Hi, My employer is looking into buying and I know they'll buy one heck of a lot better than me, so I'm kind of holding on to them, but I can just buy one to play with. ... I still think it's too expensive, but I think it's worth buying worktime

I think that the tougher resins like the one I recently tested "Siraya Tech BLU" are probably fine for functional parts assuming minimal shock loading and relatively thick sections. For machinery parts I wouldn't want to go thinner than 1/4" or so I think, for simple instrument jigs and so on you can probably go thinner than that.

 

[BugRobotics]

I've been using a 50/50 mix of Siraya Tech BLU and Siraya Tech Tenacious for about 7 months now for various prototypes. Pretty tough material for a 3D print. Thinnest wall with that mix probably around 0.03in.
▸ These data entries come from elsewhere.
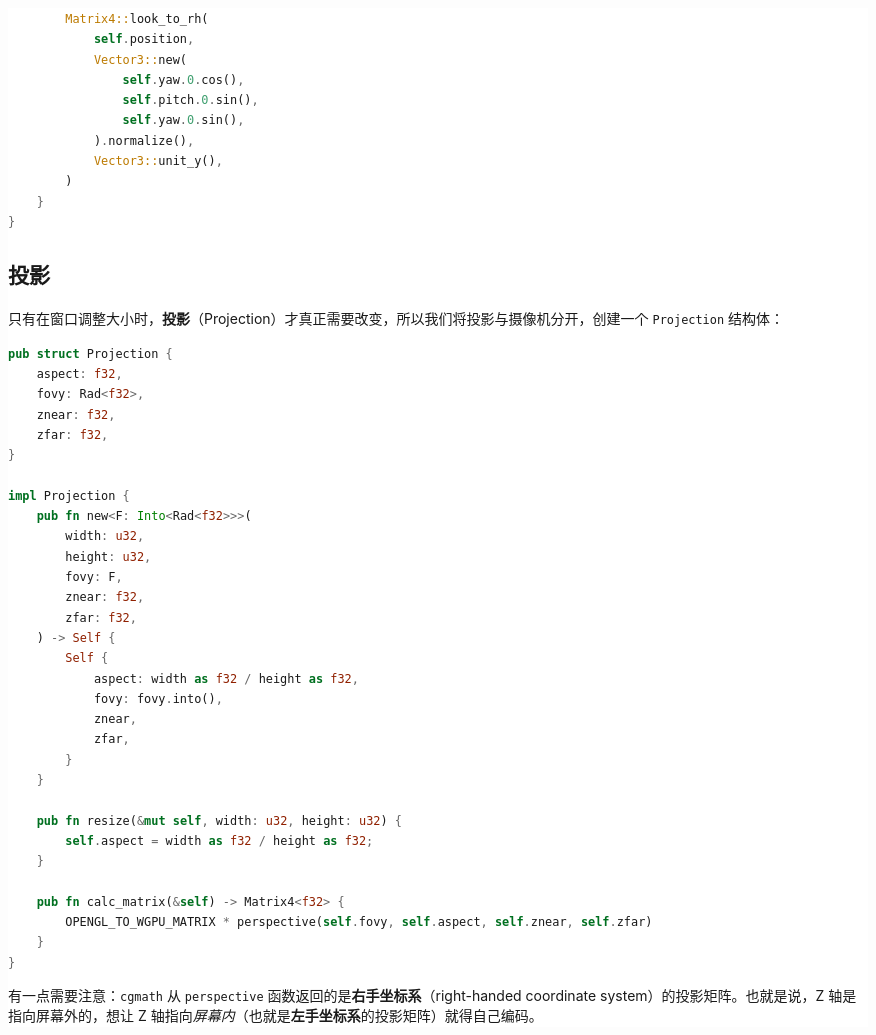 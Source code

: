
 ```rust
        Matrix4::look_to_rh(
            self.position,
            Vector3::new(
                self.yaw.0.cos(),
                self.pitch.0.sin(),
                self.yaw.0.sin(),
            ).normalize(),
            Vector3::unit_y(),
        )
    }
}
```

## 投影

只有在窗口调整大小时，**投影**（Projection）才真正需要改变，所以我们将投影与摄像机分开，创建一个 `Projection` 结构体：

```rust
pub struct Projection {
    aspect: f32,
    fovy: Rad<f32>,
    znear: f32,
    zfar: f32,
}

impl Projection {
    pub fn new<F: Into<Rad<f32>>>(
        width: u32,
        height: u32,
        fovy: F,
        znear: f32,
        zfar: f32,
    ) -> Self {
        Self {
            aspect: width as f32 / height as f32,
            fovy: fovy.into(),
            znear,
            zfar,
        }
    }

    pub fn resize(&mut self, width: u32, height: u32) {
        self.aspect = width as f32 / height as f32;
    }

    pub fn calc_matrix(&self) -> Matrix4<f32> {
        OPENGL_TO_WGPU_MATRIX * perspective(self.fovy, self.aspect, self.znear, self.zfar)
    }
}
```

有一点需要注意：`cgmath` 从 `perspective` 函数返回的是**右手坐标系**（right-handed coordinate system）的投影矩阵。也就是说，Z 轴是指向屏幕外的，想让 Z 轴指向*屏幕内*（也就是**左手坐标系**的投影矩阵）就得自己编码。
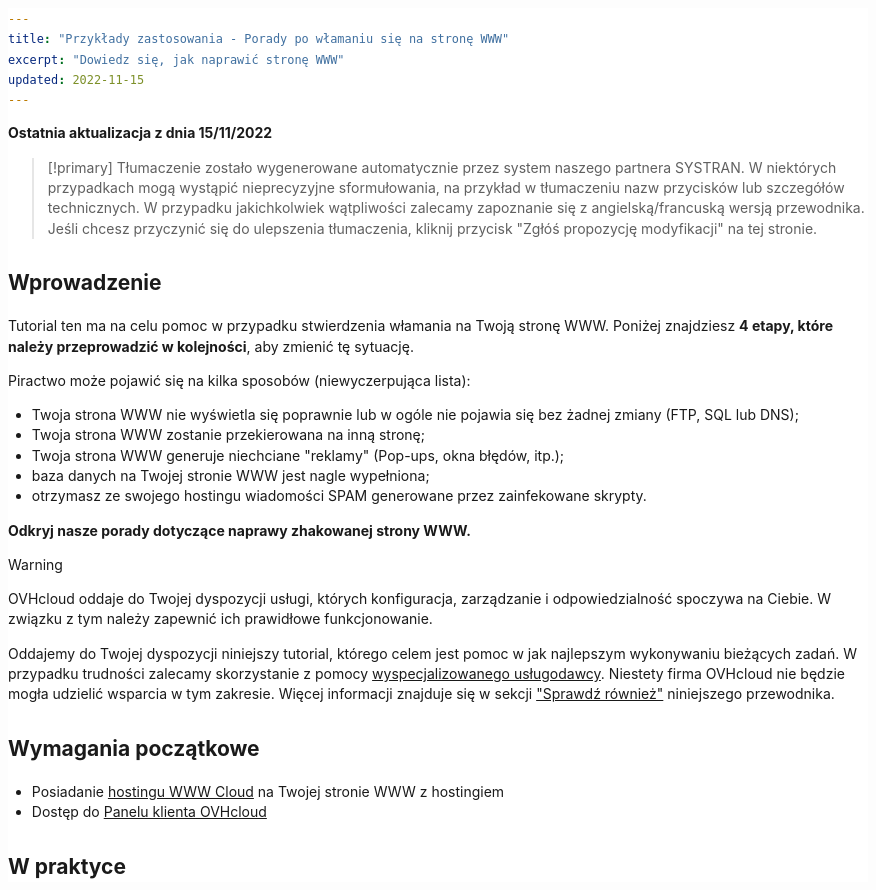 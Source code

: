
 ```yaml
---
title: "Przykłady zastosowania - Porady po włamaniu się na stronę WWW"
excerpt: "Dowiedz się, jak naprawić stronę WWW"
updated: 2022-11-15
---
```


**Ostatnia aktualizacja z dnia 15/11/2022**

> [!primary]
> Tłumaczenie zostało wygenerowane automatycznie przez system naszego partnera SYSTRAN. W niektórych przypadkach mogą wystąpić nieprecyzyjne sformułowania, na przykład w tłumaczeniu nazw przycisków lub szczegółów technicznych. W przypadku jakichkolwiek wątpliwości zalecamy zapoznanie się z angielską/francuską wersją przewodnika. Jeśli chcesz przyczynić się do ulepszenia tłumaczenia, kliknij przycisk "Zgłóś propozycję modyfikacji" na tej stronie.
>
  
## Wprowadzenie

Tutorial ten ma na celu pomoc w przypadku stwierdzenia włamania na Twoją stronę WWW. Poniżej znajdziesz **4 etapy, które należy przeprowadzić w kolejności**, aby zmienić tę sytuację.

Piractwo może pojawić się na kilka sposobów (niewyczerpująca lista):

- Twoja strona WWW nie wyświetla się poprawnie lub w ogóle nie pojawia się bez żadnej zmiany (FTP, SQL lub DNS);
- Twoja strona WWW zostanie przekierowana na inną stronę;
- Twoja strona WWW generuje niechciane "reklamy" (Pop-ups, okna błędów, itp.);
- baza danych na Twojej stronie WWW jest nagle wypełniona;
- otrzymasz ze swojego hostingu wiadomości SPAM generowane przez zainfekowane skrypty.

**Odkryj nasze porady dotyczące naprawy zhakowanej strony WWW.**

> [!warning]
>
> OVHcloud oddaje do Twojej dyspozycji usługi, których konfiguracja, zarządzanie i odpowiedzialność spoczywa na Ciebie. W związku z tym należy zapewnić ich prawidłowe funkcjonowanie.
> 
> Oddajemy do Twojej dyspozycji niniejszy tutorial, którego celem jest pomoc w jak najlepszym wykonywaniu bieżących zadań. W przypadku trudności zalecamy skorzystanie z pomocy [wyspecjalizowanego usługodawcy](https://partner.ovhcloud.com/pl/directory/). Niestety firma OVHcloud nie będzie mogła udzielić wsparcia w tym zakresie. Więcej informacji znajduje się w sekcji ["Sprawdź również"](#go-further) niniejszego przewodnika.
>

## Wymagania początkowe

- Posiadanie [hostingu WWW Cloud](https://www.ovhcloud.com/pl/web-hosting/) na Twojej stronie WWW z hostingiem
- Dostęp do [Panelu klienta OVHcloud](https://www.ovh.com/auth/?action=gotomanager&from=https://www.ovh.pl/&ovhSubsidiary=pl)

## W praktyce
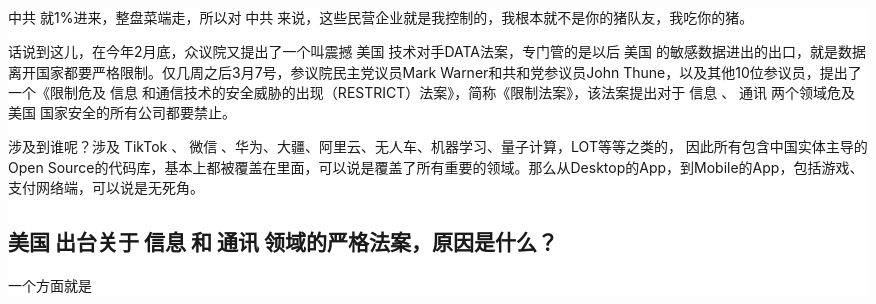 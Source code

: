   <ok href="/term/1059">
   中共
  </ok>
  就1%进来，整盘菜端走，所以对
  <ok href="/term/1059">
   中共
  </ok>
  来说，这些民营企业就是我控制的，我根本就不是你的猪队友，我吃你的猪。
 </p>
 <p>
  话说到这儿，在今年2月底，众议院又提出了一个叫震撼
  <ok href="/term/1045">
   美国
  </ok>
  技术对手DATA法案，专门管的是以后
  <ok href="/term/1045">
   美国
  </ok>
  的敏感数据进出的出口，就是数据离开国家都要严格限制。仅几周之后3月7号，参议院民主党议员Mark Warner和共和党参议员John Thune，以及其他10位参议员，提出了一个《限制危及
  <ok href="/term/55418">
   信息
  </ok>
  和通信技术的安全威胁的出现（RESTRICT）法案》，简称《限制法案》，该法案提出对于
  <ok href="/term/55418">
   信息
  </ok>
  、
  <ok href="/term/58928">
   通讯
  </ok>
  两个领域危及
  <ok href="/term/1045">
   美国
  </ok>
  国家安全的所有公司都要禁止。
 </p>
 <p>
  涉及到谁呢？涉及
  <ok href="/term/116032">
   TikTok
  </ok>
  、
  <ok href="/term/1618">
   微信
  </ok>
  、华为、大疆、阿里云、无人车、机器学习、量子计算，LOT等等之类的， 因此所有包含中国实体主导的Open Source的代码库，基本上都被覆盖在里面，可以说是覆盖了所有重要的领域。那么从Desktop的App，到Mobile的App，包括游戏、支付网络端，可以说是无死角。
 </p>
 <h2>
  <ok href="/term/1045">
   美国
  </ok>
  出台关于
  <ok href="/term/55418">
   信息
  </ok>
  和
  <ok href="/term/58928">
   通讯
  </ok>
  领域的严格法案，原因是什么？
 </h2>
 <p>
  一个方面就是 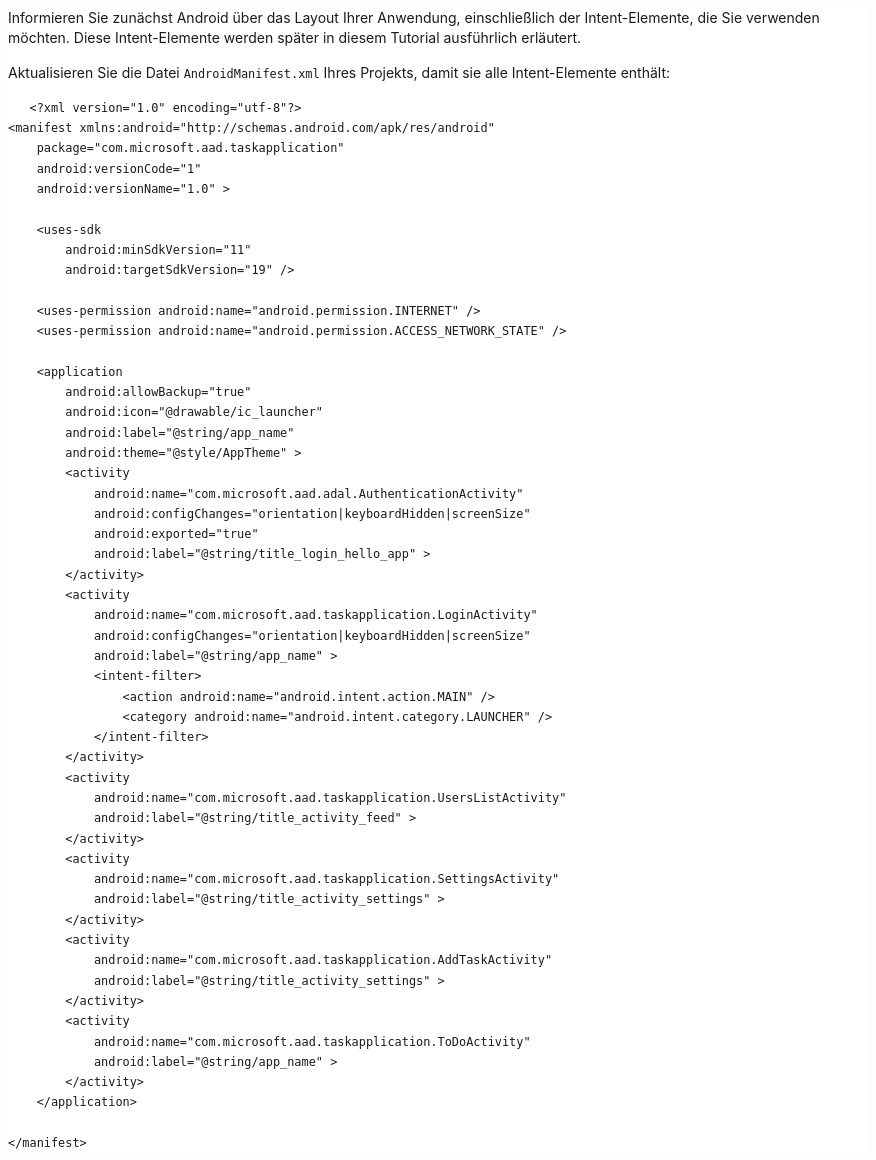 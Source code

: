 Informieren Sie zunächst Android über das Layout Ihrer Anwendung, einschließlich der Intent-Elemente, die Sie verwenden möchten. Diese Intent-Elemente werden später in diesem Tutorial ausführlich erläutert.

Aktualisieren Sie die Datei `AndroidManifest.xml` Ihres Projekts, damit sie alle Intent-Elemente enthält:

```
   <?xml version="1.0" encoding="utf-8"?>
<manifest xmlns:android="http://schemas.android.com/apk/res/android"
    package="com.microsoft.aad.taskapplication"
    android:versionCode="1"
    android:versionName="1.0" >

    <uses-sdk
        android:minSdkVersion="11"
        android:targetSdkVersion="19" />

    <uses-permission android:name="android.permission.INTERNET" />
    <uses-permission android:name="android.permission.ACCESS_NETWORK_STATE" />

    <application
        android:allowBackup="true"
        android:icon="@drawable/ic_launcher"
        android:label="@string/app_name"
        android:theme="@style/AppTheme" >
        <activity
            android:name="com.microsoft.aad.adal.AuthenticationActivity"
            android:configChanges="orientation|keyboardHidden|screenSize"
            android:exported="true"
            android:label="@string/title_login_hello_app" >
        </activity>
        <activity
            android:name="com.microsoft.aad.taskapplication.LoginActivity"
            android:configChanges="orientation|keyboardHidden|screenSize"
            android:label="@string/app_name" >
            <intent-filter>
                <action android:name="android.intent.action.MAIN" />
                <category android:name="android.intent.category.LAUNCHER" />
            </intent-filter>
        </activity>
        <activity
            android:name="com.microsoft.aad.taskapplication.UsersListActivity"
            android:label="@string/title_activity_feed" >
        </activity>
        <activity
            android:name="com.microsoft.aad.taskapplication.SettingsActivity"
            android:label="@string/title_activity_settings" >
        </activity>
        <activity
            android:name="com.microsoft.aad.taskapplication.AddTaskActivity"
            android:label="@string/title_activity_settings" >
        </activity>
        <activity
            android:name="com.microsoft.aad.taskapplication.ToDoActivity"
            android:label="@string/app_name" >
        </activity>
    </application>

</manifest>    
```
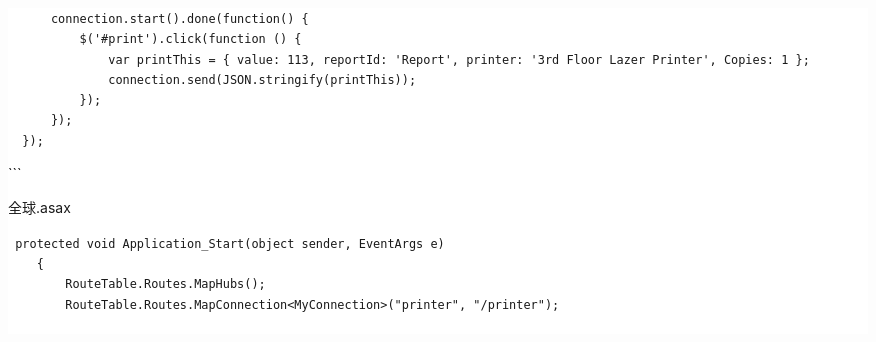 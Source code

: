           connection.start().done(function() { 
              $('#print').click(function () {
                  var printThis = { value: 113, reportId: 'Report', printer: '3rd Floor Lazer Printer', Copies: 1 };
                  connection.send(JSON.stringify(printThis));
              });
          });
      });
  </script> 
```

全球.asax

```
 protected void Application_Start(object sender, EventArgs e)
    {
        RouteTable.Routes.MapHubs();
        RouteTable.Routes.MapConnection<MyConnection>("printer", "/printer");

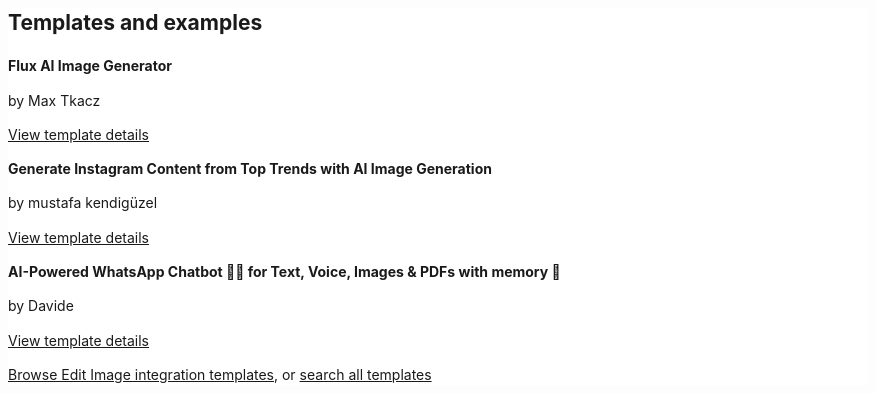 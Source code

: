 ## Templates and examples

**Flux AI Image Generator**

by Max Tkacz

[View template details](https://n8n.io/workflows/2417-flux-ai-image-generator/)

**Generate Instagram Content from Top Trends with AI Image Generation**

by mustafa kendigüzel

[View template details](https://n8n.io/workflows/2803-generate-instagram-content-from-top-trends-with-ai-image-generation/)

**AI-Powered WhatsApp Chatbot 🤖📲 for Text, Voice, Images & PDFs with memory 🧠**

by Davide

[View template details](https://n8n.io/workflows/3586-ai-powered-whatsapp-chatbot-for-text-voice-images-and-pdfs-with-memory/)

[Browse Edit Image integration templates](https://n8n.io/integrations/edit-image/), or [search all templates](https://n8n.io/workflows/)
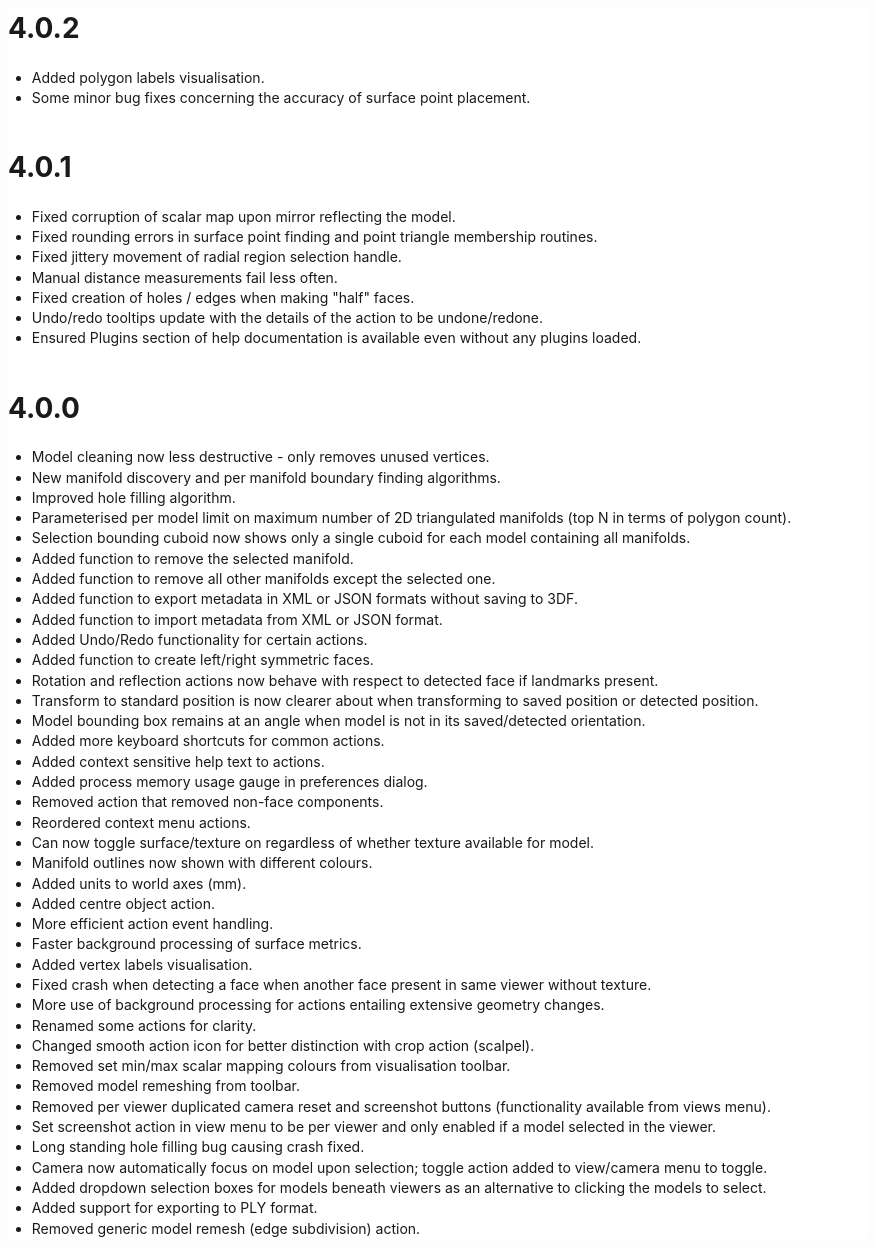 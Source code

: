 # 4.0.2
- Added polygon labels visualisation.
- Some minor bug fixes concerning the accuracy of surface point placement.

# 4.0.1
- Fixed corruption of scalar map upon mirror reflecting the model.
- Fixed rounding errors in surface point finding and point triangle membership routines.
- Fixed jittery movement of radial region selection handle.
- Manual distance measurements fail less often.
- Fixed creation of holes / edges when making "half" faces.
- Undo/redo tooltips update with the details of the action to be undone/redone.
- Ensured Plugins section of help documentation is available even without any plugins loaded.

# 4.0.0
- Model cleaning now less destructive - only removes unused vertices.
- New manifold discovery and per manifold boundary finding algorithms.
- Improved hole filling algorithm.
- Parameterised per model limit on maximum number of 2D triangulated manifolds (top N in terms of polygon count).
- Selection bounding cuboid now shows only a single cuboid for each model containing all manifolds.
- Added function to remove the selected manifold.
- Added function to remove all other manifolds except the selected one.
- Added function to export metadata in XML or JSON formats without saving to 3DF.
- Added function to import metadata from XML or JSON format.
- Added Undo/Redo functionality for certain actions.
- Added function to create left/right symmetric faces.
- Rotation and reflection actions now behave with respect to detected face if landmarks present.
- Transform to standard position is now clearer about when transforming to saved position or detected position.
- Model bounding box remains at an angle when model is not in its saved/detected orientation.
- Added more keyboard shortcuts for common actions.
- Added context sensitive help text to actions.
- Added process memory usage gauge in preferences dialog.
- Removed action that removed non-face components.
- Reordered context menu actions.
- Can now toggle surface/texture on regardless of whether texture available for model.
- Manifold outlines now shown with different colours.
- Added units to world axes (mm).
- Added centre object action.
- More efficient action event handling.
- Faster background processing of surface metrics.
- Added vertex labels visualisation.
- Fixed crash when detecting a face when another face present in same viewer without texture.
- More use of background processing for actions entailing extensive geometry changes.
- Renamed some actions for clarity.
- Changed smooth action icon for better distinction with crop action (scalpel).
- Removed set min/max scalar mapping colours from visualisation toolbar.
- Removed model remeshing from toolbar.
- Removed per viewer duplicated camera reset and screenshot buttons (functionality available from views menu).
- Set screenshot action in view menu to be per viewer and only enabled if a model selected in the viewer.
- Long standing hole filling bug causing crash fixed.
- Camera now automatically focus on model upon selection; toggle action added to view/camera menu to toggle.
- Added dropdown selection boxes for models beneath viewers as an alternative to clicking the models to select.
- Added support for exporting to PLY format.
- Removed generic model remesh (edge subdivision) action.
I wouldn't ever use it in a high loading scenario or even in Aaron's knife sheath but for low risk stuff/testing fits it works great and has excellent detail.

 

[Leif820]

I have an Elegoo mars and have printed the ABS like material with great success. I have made electronic enclosures for test fits and they held up well enough to be used for prototypes. I bought this specifically for prototyping.

 

[crickets]

SLA printer resins vary in their properties quite a bit. Most are quite brittle for making engineering parts, like for tapping or driving screws through. Like some pointed out there are specialty resins available that can take some torture, so it very much depends. I would add that while the printers can produce the details quite well, there are many caveats specific to the process. Couple of things I ran into :

1) Parts warp during curing.
Not sure how to mitigate that, but basically if you print a box (like electronics enclosure), can expect that the walls will be crooked.

2) Parts bleed.
If it's not 100% fill, there is a chance of uncured resin being trapped in the hollows that will later find a way to drip out of the part.

And of course parts aren't dimensionally stable, still need to account for shrinkage post-curing.

Having both FDM and SLA, FDM is basically go-to for most stuff... SLA being messy and peculiar is only for specialty parts.

I mostly design the parts I print, but I was recently getting a used Bridgeport into operation and it was missing the finefeed wheel and Thingiverse had one. Came out quite okay, and seems plenty strong. Resin is RICH-OPTO black, general purpose. I tested other prints for strength before, and it does have some elasticity before breaking.